If you use the tmux-resurrect plugin, your sessions survive server reboots:

# Save current environment
# Press: Ctrl-b Ctrl-s
# Output: "Tmux environment saved!"

# Restore after restart
# Press: Ctrl-b Ctrl-r
# Output: "Tmux restore complete!"

# Resurrect saves: sessions, windows, pane layout,
# current directory per pane, and running programs

12. Remote Server Workflows (SSH + tmux)

The most impactful use of tmux is on remote servers. Here are the patterns every developer should know:

Basic remote workflow

# SSH into server and start/attach tmux
ssh user@server -t "tmux new -A -s main"
# -t forces a TTY allocation
# new -A means: attach if session exists, create if it doesn't

# Inside the session, run your long tasks
# Then detach with Ctrl-b d
# Your SSH connection can drop - the session survives

# Reconnect later
ssh user@server -t "tmux attach -t main"

Running deployments safely

# On the server, inside a tmux session:
tmux new -s deploy

# Run your deployment
./deploy.sh --production

# If SSH drops during deployment, reconnect:
ssh user@server -t "tmux a -t deploy"
# You will see exactly where the deployment is

Synchronized panes

Send the same keystrokes to all panes simultaneously — useful for running the same command on multiple servers:

# Toggle synchronized input for all panes in the current window
# Press: Ctrl-b :
# Type: setw synchronize-panes on

# Now everything you type goes to ALL panes
sudo apt update && sudo apt upgrade -y

# Turn off sync when done
# Press: Ctrl-b :
# Type: setw synchronize-panes off

13. Pair Programming with tmux

tmux enables real-time collaborative terminal sharing. Both developers see the same session and can type simultaneously.

Same server (simplest)

# Developer A starts a session on the shared server
tmux new -s pairing

# Developer B attaches to the same session
tmux attach -t pairing

# Both see the same windows and panes in real time
# Both can type - this is truly shared control

Independent views of the same session

# Developer A
tmux new -s pairing

# Developer B attaches but can view different windows
tmux new-session -t pairing -s pair-b

# Both share the same session group (same windows/panes)
# but each can independently look at different windows

Remote pairing with tmate

tmate is a fork of tmux designed specifically for pair programming over the internet. It creates a secure SSH connection through a relay server:

# Install tmate
sudo apt install tmate    # Ubuntu/Debian
brew install tmate         # macOS

# Start a tmate session
tmate

# tmate prints SSH connection strings:
# ssh ro-XXXXX@nyc1.tmate.io    (read-only)
# ssh XXXXX@nyc1.tmate.io       (read-write)
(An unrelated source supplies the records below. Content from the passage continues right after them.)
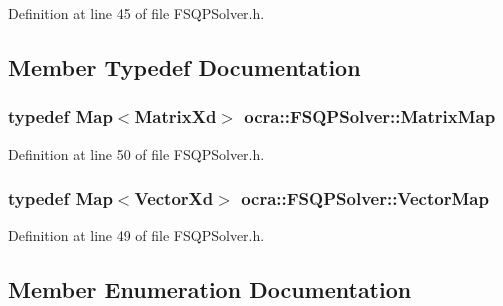 Definition at line 45 of file F\+S\+Q\+P\+Solver.\+h.



\subsection{Member Typedef Documentation}
\subsubsection[{\texorpdfstring{Matrix\+Map}{MatrixMap}}]{\setlength{\rightskip}{0pt plus 5cm}typedef Map$<$Matrix\+Xd$>$ {\bf ocra\+::\+F\+S\+Q\+P\+Solver\+::\+Matrix\+Map}}\hypertarget{classocra_1_1FSQPSolver_afe309d10ad5c6be082994d6df67e8be1}{}\label{classocra_1_1FSQPSolver_afe309d10ad5c6be082994d6df67e8be1}


Definition at line 50 of file F\+S\+Q\+P\+Solver.\+h.

\subsubsection[{\texorpdfstring{Vector\+Map}{VectorMap}}]{\setlength{\rightskip}{0pt plus 5cm}typedef Map$<$Vector\+Xd$>$ {\bf ocra\+::\+F\+S\+Q\+P\+Solver\+::\+Vector\+Map}}\hypertarget{classocra_1_1FSQPSolver_ac6ad3dde7fc6c45be397240743e4cd9b}{}\label{classocra_1_1FSQPSolver_ac6ad3dde7fc6c45be397240743e4cd9b}


Definition at line 49 of file F\+S\+Q\+P\+Solver.\+h.



\subsection{Member Enumeration Documentation}
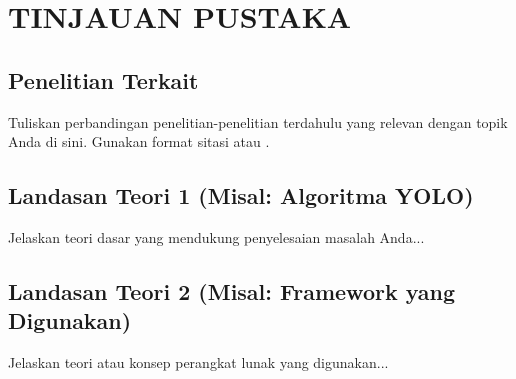 \chapter{TINJAUAN PUSTAKA}


\section{Penelitian Terkait}
Tuliskan perbandingan penelitian-penelitian terdahulu yang relevan dengan topik Anda di sini. Gunakan format sitasi \citep{jiang2022} atau \citet{marleni2023}.

\section{Landasan Teori 1 (Misal: Algoritma YOLO)}
Jelaskan teori dasar yang mendukung penyelesaian masalah Anda...

\section{Landasan Teori 2 (Misal: Framework yang Digunakan)}
Jelaskan teori atau konsep perangkat lunak yang digunakan...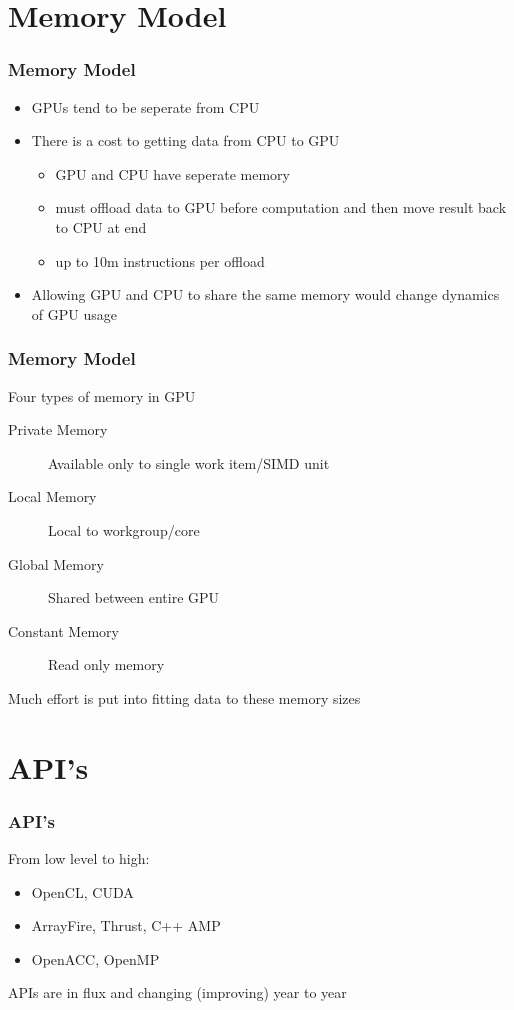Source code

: \documentclass{beamer}
\begin{document}
 \section{Memory Model}
\begin{frame}
	\frametitle{Memory Model}
	\begin{itemize}
		\item GPUs tend to be seperate from CPU
		\item There is a cost to getting data from CPU to GPU
		\begin{itemize}
			\item GPU and CPU have seperate memory
			\item must offload data to GPU before computation and then move result back to CPU at end
			\item up to 10m instructions per offload
		\end{itemize}
		\item Allowing GPU and CPU to share the same memory would change dynamics of GPU usage
	\end{itemize}
\end{frame}
\begin{frame}
	\frametitle{Memory Model}
	Four types of memory in GPU
	\begin{description}
		\item [Private Memory] Available only to single work item/SIMD unit 
		\item [Local Memory] Local to workgroup/core
		\item [Global Memory] Shared between entire GPU
		\item [Constant Memory] Read only memory
	\end{description}
	Much effort is put into fitting data to these memory sizes
\end{frame}

\section{API's}
\begin{frame}
	\frametitle{API's}
	From low level to high:
	\begin{itemize}
		\item OpenCL, CUDA
		\item ArrayFire, Thrust, C++ AMP
		\item OpenACC, OpenMP
	\end{itemize}
	APIs are in flux and changing (improving) year to year
\end{frame}
\end{document}
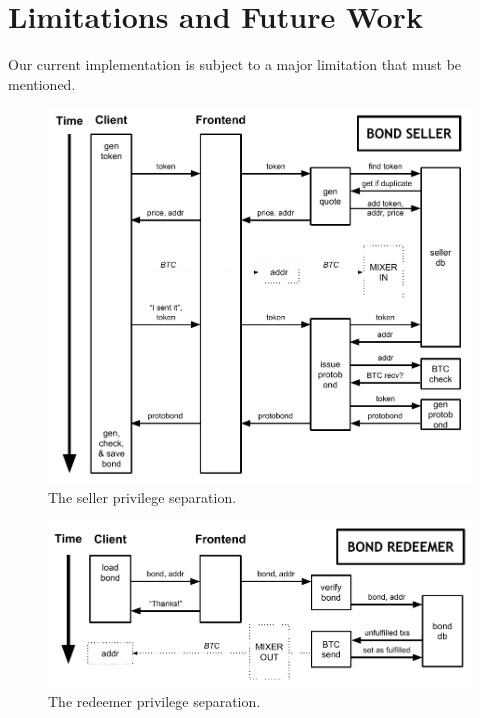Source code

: \documentclass[12pt]{article}
\begin{document}
\section{Limitations and Future Work}
Our current implementation is subject to a major limitation that must be mentioned.


\begin{figure}[ht]
\begin{center}
\includegraphics[width=14cm]{dryer21-bond-seller-diagram.pdf}
\end{center}
\caption{The seller privilege separation.\label{seller}}
\end{figure}
\begin{figure}[ht]
\begin{center}
\includegraphics[width=14cm]{dryer21-bond-redeemer-diagram.pdf}
\end{center}
\caption{The redeemer privilege separation.\label{seller}}
\end{figure}
\end{document}
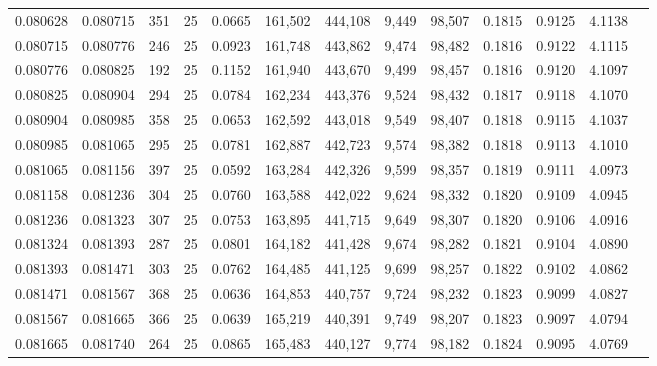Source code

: \begin{tabular}{rrrrrrrrrrrrr}
0.080628 & 0.080715 &   351 &  25 &                                     0.0665 & 161,502 & 444,108 &   9,449 &  98,507 & 0.1815 & 0.9125 & 4.1138 \\
0.080715 & 0.080776 &   246 &  25 &                                     0.0923 & 161,748 & 443,862 &   9,474 &  98,482 & 0.1816 & 0.9122 & 4.1115 \\
0.080776 & 0.080825 &   192 &  25 &                                     0.1152 & 161,940 & 443,670 &   9,499 &  98,457 & 0.1816 & 0.9120 & 4.1097 \\
0.080825 & 0.080904 &   294 &  25 &                                     0.0784 & 162,234 & 443,376 &   9,524 &  98,432 & 0.1817 & 0.9118 & 4.1070 \\
0.080904 & 0.080985 &   358 &  25 &                                     0.0653 & 162,592 & 443,018 &   9,549 &  98,407 & 0.1818 & 0.9115 & 4.1037 \\
0.080985 & 0.081065 &   295 &  25 &                                     0.0781 & 162,887 & 442,723 &   9,574 &  98,382 & 0.1818 & 0.9113 & 4.1010 \\
0.081065 & 0.081156 &   397 &  25 &                                     0.0592 & 163,284 & 442,326 &   9,599 &  98,357 & 0.1819 & 0.9111 & 4.0973 \\
0.081158 & 0.081236 &   304 &  25 &                                     0.0760 & 163,588 & 442,022 &   9,624 &  98,332 & 0.1820 & 0.9109 & 4.0945 \\
0.081236 & 0.081323 &   307 &  25 &                                     0.0753 & 163,895 & 441,715 &   9,649 &  98,307 & 0.1820 & 0.9106 & 4.0916 \\
0.081324 & 0.081393 &   287 &  25 &                                     0.0801 & 164,182 & 441,428 &   9,674 &  98,282 & 0.1821 & 0.9104 & 4.0890 \\
0.081393 & 0.081471 &   303 &  25 &                                     0.0762 & 164,485 & 441,125 &   9,699 &  98,257 & 0.1822 & 0.9102 & 4.0862 \\
0.081471 & 0.081567 &   368 &  25 &                                     0.0636 & 164,853 & 440,757 &   9,724 &  98,232 & 0.1823 & 0.9099 & 4.0827 \\
0.081567 & 0.081665 &   366 &  25 &                                     0.0639 & 165,219 & 440,391 &   9,749 &  98,207 & 0.1823 & 0.9097 & 4.0794 \\
0.081665 & 0.081740 &   264 &  25 &                                     0.0865 & 165,483 & 440,127 &   9,774 &  98,182 & 0.1824 & 0.9095 & 4.0769 \\

\end{tabular}
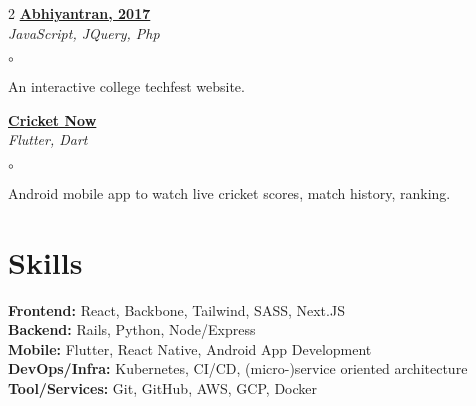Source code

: \documentclass[margin,line]{resume}
\begin{document}
\begin{resume}
\begin{multicols}{2}
        \textbf{\href{https://github.com/sangamcse/abhiyantran-2017}{Abhiyantran, 2017}}                            \\%
        \emph{JavaScript, JQuery, Php}
        \begin{list}{$\circ$}{}
            \item An interactive college techfest website.
        \end{list}

        \textbf{\href{https://play.google.com/store/apps/details?id=com.sports.cricket_now}{Cricket Now}}           \\%
        \emph{Flutter, Dart}
        \begin{list}{$\circ$}{}
            \item Android mobile app to watch live cricket scores, match history, ranking.
        \end{list}
    \end{multicols}

    \section{\mysidestyle Skills}

    \textbf{Frontend:} React, Backbone, Tailwind, SASS, Next.JS                                                     \\%
    \textbf{Backend:} Rails, Python, Node/Express                                                                   \\%
    \textbf{Mobile:} Flutter, React Native, Android App Development                                                 \\%
    \textbf{DevOps/Infra:} Kubernetes, CI/CD, (micro-)service oriented architecture                                 \\%
    \textbf{Tool/Services:} Git, GitHub, AWS, GCP, Docker                                                             %
\end{resume}
\end{document}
# Share the appropriate URL with your pair partner
# They connect with: ssh XXXXX@nyc1.tmate.io

Frequently Asked Questions

What is the difference between tmux and screen?

Both are terminal multiplexers, but tmux is the modern successor with active development. tmux offers better pane management (horizontal and vertical splits), a powerful scripting interface, true color support, vi and emacs key binding modes, a highly customizable status bar, and a rich plugin ecosystem through TPM. GNU Screen has been in maintenance mode for years. The main reason to use Screen today is if tmux is not available on a legacy system. For new setups, always choose tmux.

How do I keep a process running after disconnecting from SSH?

Start a tmux session on the server with tmux new -s work, run your process inside it, then detach with Ctrl-b d. Close your SSH connection safely. The process continues running inside the tmux session. When you reconnect later, run tmux attach -t work to reattach and see all output. This is the standard approach for long-running tasks on remote servers and is more reliable than nohup or background jobs.

How do I copy text in tmux?

Press Ctrl-b [ to enter copy mode. Navigate to the text, press Space (vi mode) or Ctrl-Space (emacs mode) to start selection, move to the end, then press Enter (vi) or Alt-w (emacs) to copy. Press Ctrl-b ] to paste. For system clipboard integration, use the tmux-yank plugin or add a custom binding that pipes through xclip (Linux) or pbcopy (macOS). Enable set -g mouse on to scroll with your mouse wheel.

Can I use the mouse in tmux?

Yes. Add set -g mouse on to your ~/.tmux.conf and reload the config. Mouse mode lets you click to select panes, drag borders to resize panes, scroll the mouse wheel to enter copy mode and browse scrollback history, and click windows in the status bar. It works in iTerm2, Alacritty, WezTerm, Windows Terminal, GNOME Terminal, and most other modern emulators.

How do I change the prefix key from Ctrl-b?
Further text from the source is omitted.